## [Task to complete]
Leaving out every picture, quote the data below exactly as it appears.

(Records for this task begins)

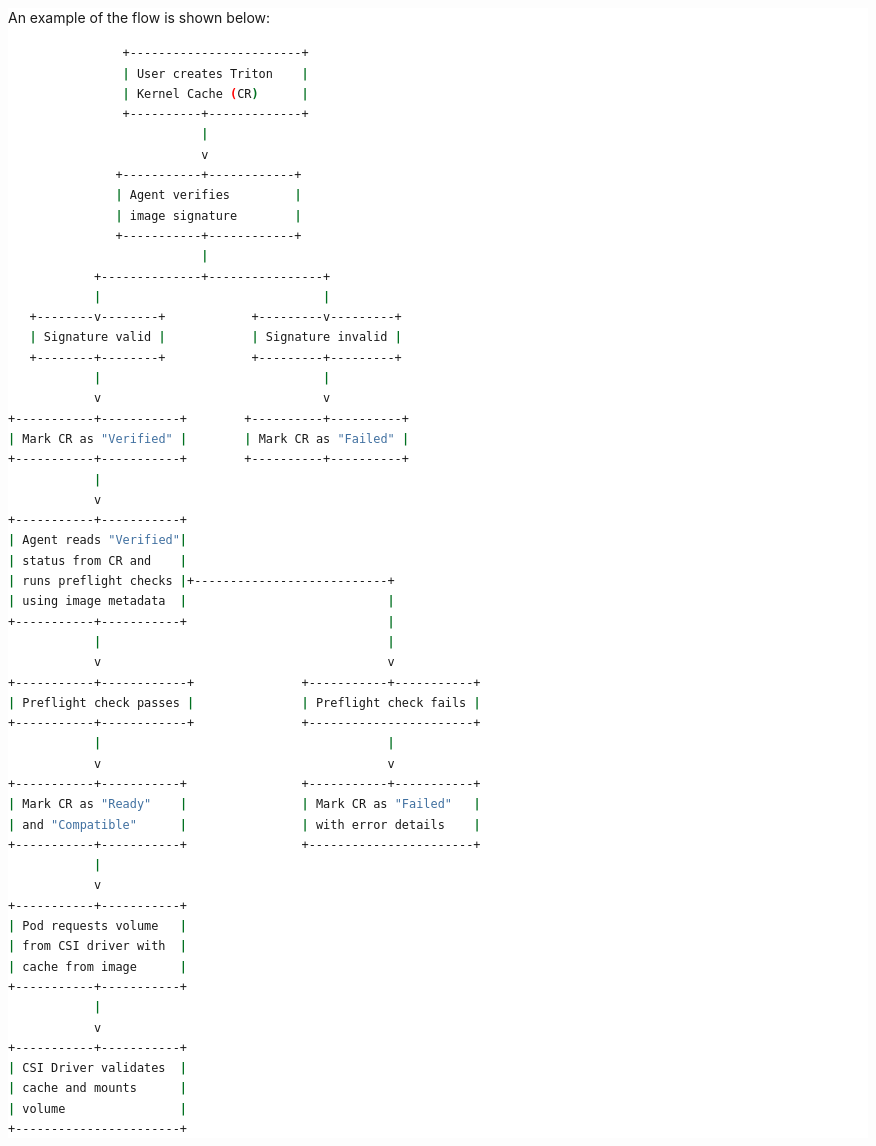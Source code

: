 An example of the flow is shown below:

```sh
                +------------------------+
                | User creates Triton    |
                | Kernel Cache (CR)      |
                +----------+-------------+
                           |
                           v
               +-----------+------------+
               | Agent verifies         |
               | image signature        |
               +-----------+------------+
                           |
            +--------------+----------------+
            |                               |
   +--------v--------+            +---------v---------+
   | Signature valid |            | Signature invalid |
   +--------+--------+            +---------+---------+
            |                               |
            v                               v
+-----------+-----------+        +----------+----------+
| Mark CR as "Verified" |        | Mark CR as "Failed" |
+-----------+-----------+        +----------+----------+
            |
            v
+-----------+-----------+
| Agent reads "Verified"|
| status from CR and    |
| runs preflight checks |+---------------------------+
| using image metadata  |                            |
+-----------+-----------+                            |
            |                                        |
            v                                        v
+-----------+------------+               +-----------+-----------+
| Preflight check passes |               | Preflight check fails |
+-----------+------------+               +-----------------------+
            |                                        |
            v                                        v
+-----------+-----------+                +-----------+-----------+
| Mark CR as "Ready"    |                | Mark CR as "Failed"   |
| and "Compatible"      |                | with error details    |
+-----------+-----------+                +-----------------------+
            |
            v
+-----------+-----------+
| Pod requests volume   |
| from CSI driver with  |
| cache from image      |
+-----------+-----------+
            |
            v
+-----------+-----------+
| CSI Driver validates  |
| cache and mounts      |
| volume                |
+-----------------------+
```
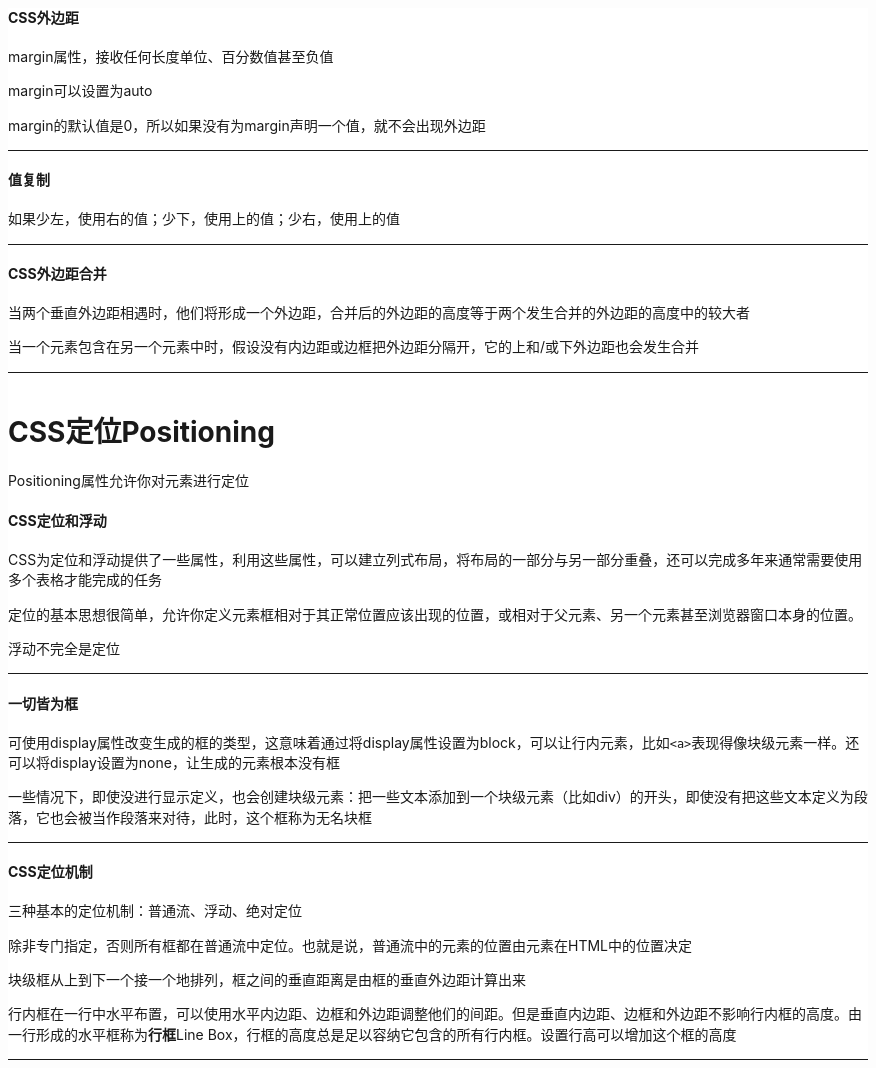 #### CSS外边距

margin属性，接收任何长度单位、百分数值甚至负值

margin可以设置为auto

margin的默认值是0，所以如果没有为margin声明一个值，就不会出现外边距

---

#### 值复制

如果少左，使用右的值；少下，使用上的值；少右，使用上的值

---

#### CSS外边距合并

当两个垂直外边距相遇时，他们将形成一个外边距，合并后的外边距的高度等于两个发生合并的外边距的高度中的较大者

当一个元素包含在另一个元素中时，假设没有内边距或边框把外边距分隔开，它的上和/或下外边距也会发生合并

---

# CSS定位Positioning

Positioning属性允许你对元素进行定位

#### CSS定位和浮动

CSS为定位和浮动提供了一些属性，利用这些属性，可以建立列式布局，将布局的一部分与另一部分重叠，还可以完成多年来通常需要使用多个表格才能完成的任务

定位的基本思想很简单，允许你定义元素框相对于其正常位置应该出现的位置，或相对于父元素、另一个元素甚至浏览器窗口本身的位置。

浮动不完全是定位

---

#### 一切皆为框

可使用display属性改变生成的框的类型，这意味着通过将display属性设置为block，可以让行内元素，比如`<a>`表现得像块级元素一样。还可以将display设置为none，让生成的元素根本没有框

一些情况下，即使没进行显示定义，也会创建块级元素：把一些文本添加到一个块级元素（比如div）的开头，即使没有把这些文本定义为段落，它也会被当作段落来对待，此时，这个框称为无名块框

---

#### CSS定位机制

三种基本的定位机制：普通流、浮动、绝对定位

除非专门指定，否则所有框都在普通流中定位。也就是说，普通流中的元素的位置由元素在HTML中的位置决定

块级框从上到下一个接一个地排列，框之间的垂直距离是由框的垂直外边距计算出来

行内框在一行中水平布置，可以使用水平内边距、边框和外边距调整他们的间距。但是垂直内边距、边框和外边距不影响行内框的高度。由一行形成的水平框称为**行框**Line Box，行框的高度总是足以容纳它包含的所有行内框。设置行高可以增加这个框的高度

---
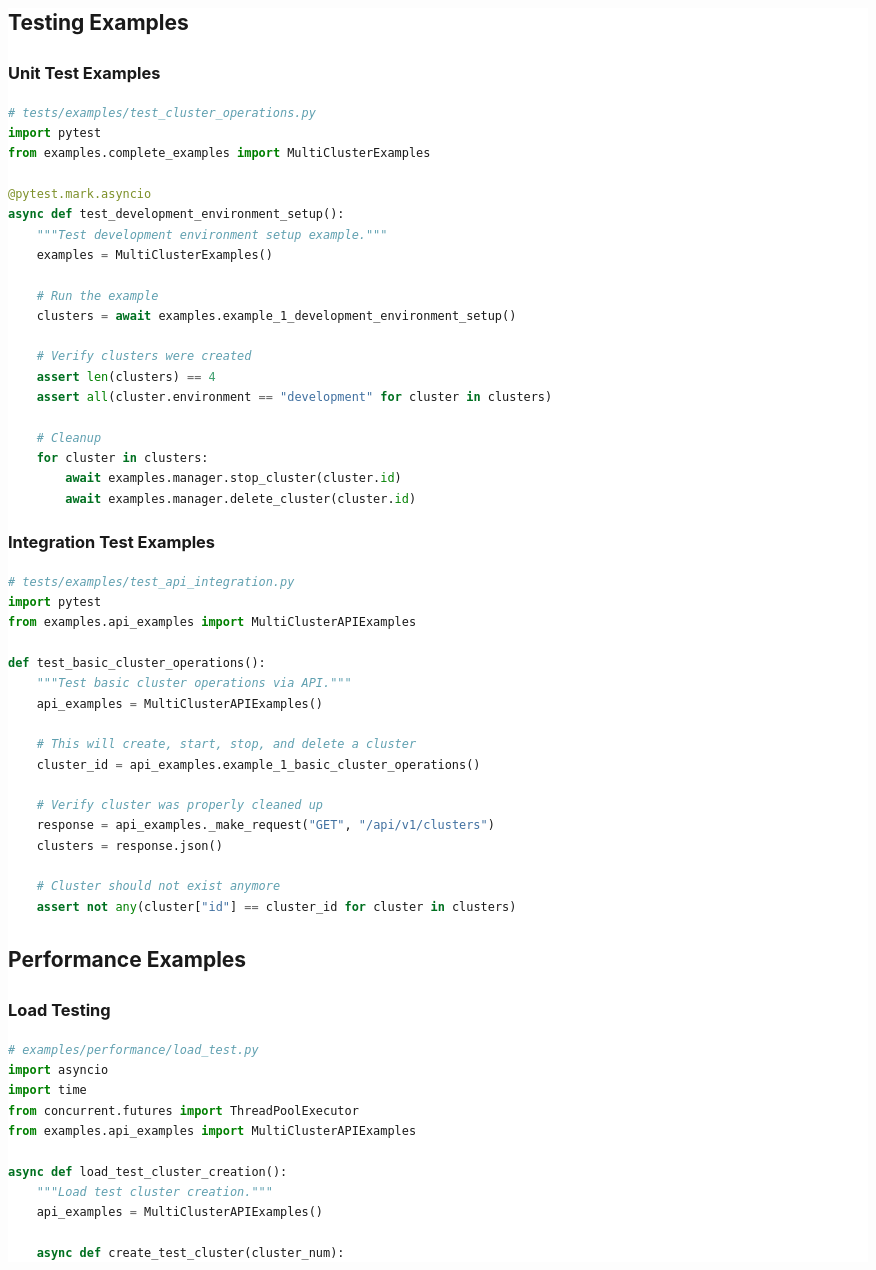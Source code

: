 ## Testing Examples

### Unit Test Examples
```python
# tests/examples/test_cluster_operations.py
import pytest
from examples.complete_examples import MultiClusterExamples

@pytest.mark.asyncio
async def test_development_environment_setup():
    """Test development environment setup example."""
    examples = MultiClusterExamples()
    
    # Run the example
    clusters = await examples.example_1_development_environment_setup()
    
    # Verify clusters were created
    assert len(clusters) == 4
    assert all(cluster.environment == "development" for cluster in clusters)
    
    # Cleanup
    for cluster in clusters:
        await examples.manager.stop_cluster(cluster.id)
        await examples.manager.delete_cluster(cluster.id)
```

### Integration Test Examples
```python
# tests/examples/test_api_integration.py
import pytest
from examples.api_examples import MultiClusterAPIExamples

def test_basic_cluster_operations():
    """Test basic cluster operations via API."""
    api_examples = MultiClusterAPIExamples()
    
    # This will create, start, stop, and delete a cluster
    cluster_id = api_examples.example_1_basic_cluster_operations()
    
    # Verify cluster was properly cleaned up
    response = api_examples._make_request("GET", "/api/v1/clusters")
    clusters = response.json()
    
    # Cluster should not exist anymore
    assert not any(cluster["id"] == cluster_id for cluster in clusters)
```

## Performance Examples

### Load Testing
```python
# examples/performance/load_test.py
import asyncio
import time
from concurrent.futures import ThreadPoolExecutor
from examples.api_examples import MultiClusterAPIExamples

async def load_test_cluster_creation():
    """Load test cluster creation."""
    api_examples = MultiClusterAPIExamples()
    
    async def create_test_cluster(cluster_num):
```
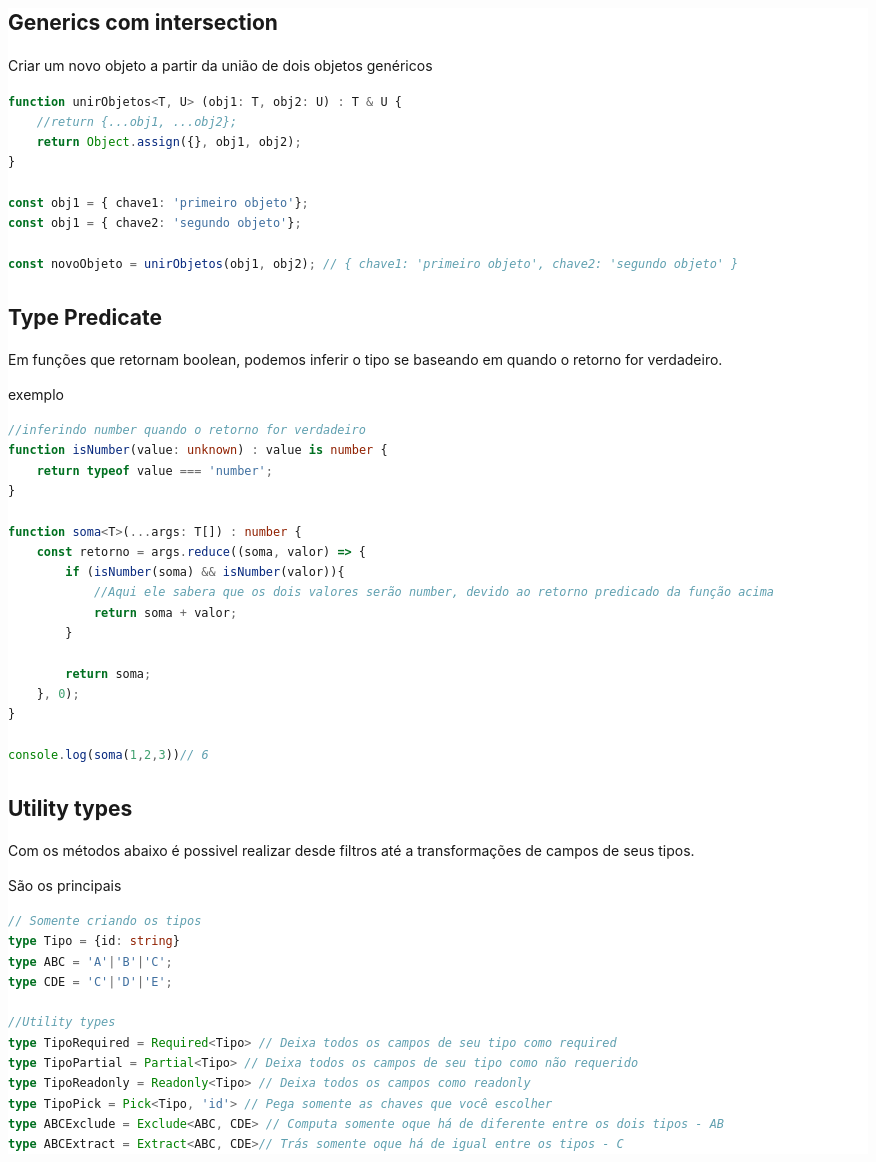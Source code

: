 ## Generics com intersection
Criar um novo objeto a partir da união de dois objetos genéricos

```ts
function unirObjetos<T, U> (obj1: T, obj2: U) : T & U {
	//return {...obj1, ...obj2};
	return Object.assign({}, obj1, obj2);
}

const obj1 = { chave1: 'primeiro objeto'};
const obj1 = { chave2: 'segundo objeto'};

const novoObjeto = unirObjetos(obj1, obj2); // { chave1: 'primeiro objeto', chave2: 'segundo objeto' }
```

## Type Predicate
Em funções que retornam boolean, podemos inferir o tipo se baseando em quando o retorno for verdadeiro.

exemplo

```ts
//inferindo number quando o retorno for verdadeiro
function isNumber(value: unknown) : value is number {
	return typeof value === 'number';
}

function soma<T>(...args: T[]) : number {
	const retorno = args.reduce((soma, valor) => {
		if (isNumber(soma) && isNumber(valor)){
			//Aqui ele sabera que os dois valores serão number, devido ao retorno predicado da função acima
			return soma + valor;
		}

		return soma;
	}, 0);
}

console.log(soma(1,2,3))// 6
```

## Utility types
Com os métodos abaixo é possivel realizar desde filtros até a transformações de campos de seus tipos. 

São os principais

```ts
// Somente criando os tipos
type Tipo = {id: string}
type ABC = 'A'|'B'|'C';
type CDE = 'C'|'D'|'E';

//Utility types
type TipoRequired = Required<Tipo> // Deixa todos os campos de seu tipo como required
type TipoPartial = Partial<Tipo> // Deixa todos os campos de seu tipo como não requerido
type TipoReadonly = Readonly<Tipo> // Deixa todos os campos como readonly
type TipoPick = Pick<Tipo, 'id'> // Pega somente as chaves que você escolher
type ABCExclude = Exclude<ABC, CDE> // Computa somente oque há de diferente entre os dois tipos - AB
type ABCExtract = Extract<ABC, CDE>// Trás somente oque há de igual entre os tipos - C
```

(Records for this task ends)

## [Exercise output]
Source code

: An example of the flow is shown below:

```sh
                +------------------------+
                | User creates Triton    |
                | Kernel Cache (CR)      |
                +----------+-------------+
                           |
                           v
               +-----------+------------+
               | Agent verifies         |
               | image signature        |
               +-----------+------------+
                           |
            +--------------+----------------+
            |                               |
   +--------v--------+            +---------v---------+
   | Signature valid |            | Signature invalid |
   +--------+--------+            +---------+---------+
            |                               |
            v                               v
+-----------+-----------+        +----------+----------+
| Mark CR as "Verified" |        | Mark CR as "Failed" |
+-----------+-----------+        +----------+----------+
            |
            v
+-----------+-----------+
| Agent reads "Verified"|
| status from CR and    |
| runs preflight checks |+---------------------------+
| using image metadata  |                            |
+-----------+-----------+                            |
            |                                        |
            v                                        v
+-----------+------------+               +-----------+-----------+
| Preflight check passes |               | Preflight check fails |
+-----------+------------+               +-----------------------+
            |                                        |
            v                                        v
+-----------+-----------+                +-----------+-----------+
| Mark CR as "Ready"    |                | Mark CR as "Failed"   |
| and "Compatible"      |                | with error details    |
+-----------+-----------+                +-----------------------+
            |
            v
+-----------+-----------+
| Pod requests volume   |
| from CSI driver with  |
| cache from image      |
+-----------+-----------+
            |
            v
+-----------+-----------+
| CSI Driver validates  |
| cache and mounts      |
| volume                |
+-----------------------+
```
 #### CSS外边距

margin属性，接收任何长度单位、百分数值甚至负值

margin可以设置为auto

margin的默认值是0，所以如果没有为margin声明一个值，就不会出现外边距

---

#### 值复制

如果少左，使用右的值；少下，使用上的值；少右，使用上的值

---

#### CSS外边距合并

当两个垂直外边距相遇时，他们将形成一个外边距，合并后的外边距的高度等于两个发生合并的外边距的高度中的较大者

当一个元素包含在另一个元素中时，假设没有内边距或边框把外边距分隔开，它的上和/或下外边距也会发生合并

---

# CSS定位Positioning

Positioning属性允许你对元素进行定位

#### CSS定位和浮动

CSS为定位和浮动提供了一些属性，利用这些属性，可以建立列式布局，将布局的一部分与另一部分重叠，还可以完成多年来通常需要使用多个表格才能完成的任务

定位的基本思想很简单，允许你定义元素框相对于其正常位置应该出现的位置，或相对于父元素、另一个元素甚至浏览器窗口本身的位置。

浮动不完全是定位

---

#### 一切皆为框

可使用display属性改变生成的框的类型，这意味着通过将display属性设置为block，可以让行内元素，比如`<a>`表现得像块级元素一样。还可以将display设置为none，让生成的元素根本没有框

一些情况下，即使没进行显示定义，也会创建块级元素：把一些文本添加到一个块级元素（比如div）的开头，即使没有把这些文本定义为段落，它也会被当作段落来对待，此时，这个框称为无名块框

---

#### CSS定位机制

三种基本的定位机制：普通流、浮动、绝对定位

除非专门指定，否则所有框都在普通流中定位。也就是说，普通流中的元素的位置由元素在HTML中的位置决定

块级框从上到下一个接一个地排列，框之间的垂直距离是由框的垂直外边距计算出来

行内框在一行中水平布置，可以使用水平内边距、边框和外边距调整他们的间距。但是垂直内边距、边框和外边距不影响行内框的高度。由一行形成的水平框称为**行框**Line Box，行框的高度总是足以容纳它包含的所有行内框。设置行高可以增加这个框的高度

---
Source code

: ## Testing Examples

### Unit Test Examples
```python
# tests/examples/test_cluster_operations.py
import pytest
from examples.complete_examples import MultiClusterExamples

@pytest.mark.asyncio
async def test_development_environment_setup():
    """Test development environment setup example."""
    examples = MultiClusterExamples()
    
    # Run the example
    clusters = await examples.example_1_development_environment_setup()
    
    # Verify clusters were created
    assert len(clusters) == 4
    assert all(cluster.environment == "development" for cluster in clusters)
    
    # Cleanup
    for cluster in clusters:
        await examples.manager.stop_cluster(cluster.id)
        await examples.manager.delete_cluster(cluster.id)
```

### Integration Test Examples
```python
# tests/examples/test_api_integration.py
import pytest
from examples.api_examples import MultiClusterAPIExamples

def test_basic_cluster_operations():
    """Test basic cluster operations via API."""
    api_examples = MultiClusterAPIExamples()
    
    # This will create, start, stop, and delete a cluster
    cluster_id = api_examples.example_1_basic_cluster_operations()
    
    # Verify cluster was properly cleaned up
    response = api_examples._make_request("GET", "/api/v1/clusters")
    clusters = response.json()
    
    # Cluster should not exist anymore
    assert not any(cluster["id"] == cluster_id for cluster in clusters)
```

## Performance Examples

### Load Testing
```python
# examples/performance/load_test.py
import asyncio
import time
from concurrent.futures import ThreadPoolExecutor
from examples.api_examples import MultiClusterAPIExamples

async def load_test_cluster_creation():
    """Load test cluster creation."""
    api_examples = MultiClusterAPIExamples()
    
    async def create_test_cluster(cluster_num):
```
Source code

: ## Generics com intersection
Criar um novo objeto a partir da união de dois objetos genéricos

```ts
function unirObjetos<T, U> (obj1: T, obj2: U) : T & U {
	//return {...obj1, ...obj2};
	return Object.assign({}, obj1, obj2);
}

const obj1 = { chave1: 'primeiro objeto'};
const obj1 = { chave2: 'segundo objeto'};

const novoObjeto = unirObjetos(obj1, obj2); // { chave1: 'primeiro objeto', chave2: 'segundo objeto' }
```

## Type Predicate
Em funções que retornam boolean, podemos inferir o tipo se baseando em quando o retorno for verdadeiro.

exemplo

```ts
//inferindo number quando o retorno for verdadeiro
function isNumber(value: unknown) : value is number {
	return typeof value === 'number';
}

function soma<T>(...args: T[]) : number {
	const retorno = args.reduce((soma, valor) => {
		if (isNumber(soma) && isNumber(valor)){
			//Aqui ele sabera que os dois valores serão number, devido ao retorno predicado da função acima
			return soma + valor;
		}

		return soma;
	}, 0);
}

console.log(soma(1,2,3))// 6
```

## Utility types
Com os métodos abaixo é possivel realizar desde filtros até a transformações de campos de seus tipos. 

São os principais

```ts
// Somente criando os tipos
type Tipo = {id: string}
type ABC = 'A'|'B'|'C';
type CDE = 'C'|'D'|'E';

//Utility types
type TipoRequired = Required<Tipo> // Deixa todos os campos de seu tipo como required
type TipoPartial = Partial<Tipo> // Deixa todos os campos de seu tipo como não requerido
type TipoReadonly = Readonly<Tipo> // Deixa todos os campos como readonly
type TipoPick = Pick<Tipo, 'id'> // Pega somente as chaves que você escolher
type ABCExclude = Exclude<ABC, CDE> // Computa somente oque há de diferente entre os dois tipos - AB
type ABCExtract = Extract<ABC, CDE>// Trás somente oque há de igual entre os tipos - C
```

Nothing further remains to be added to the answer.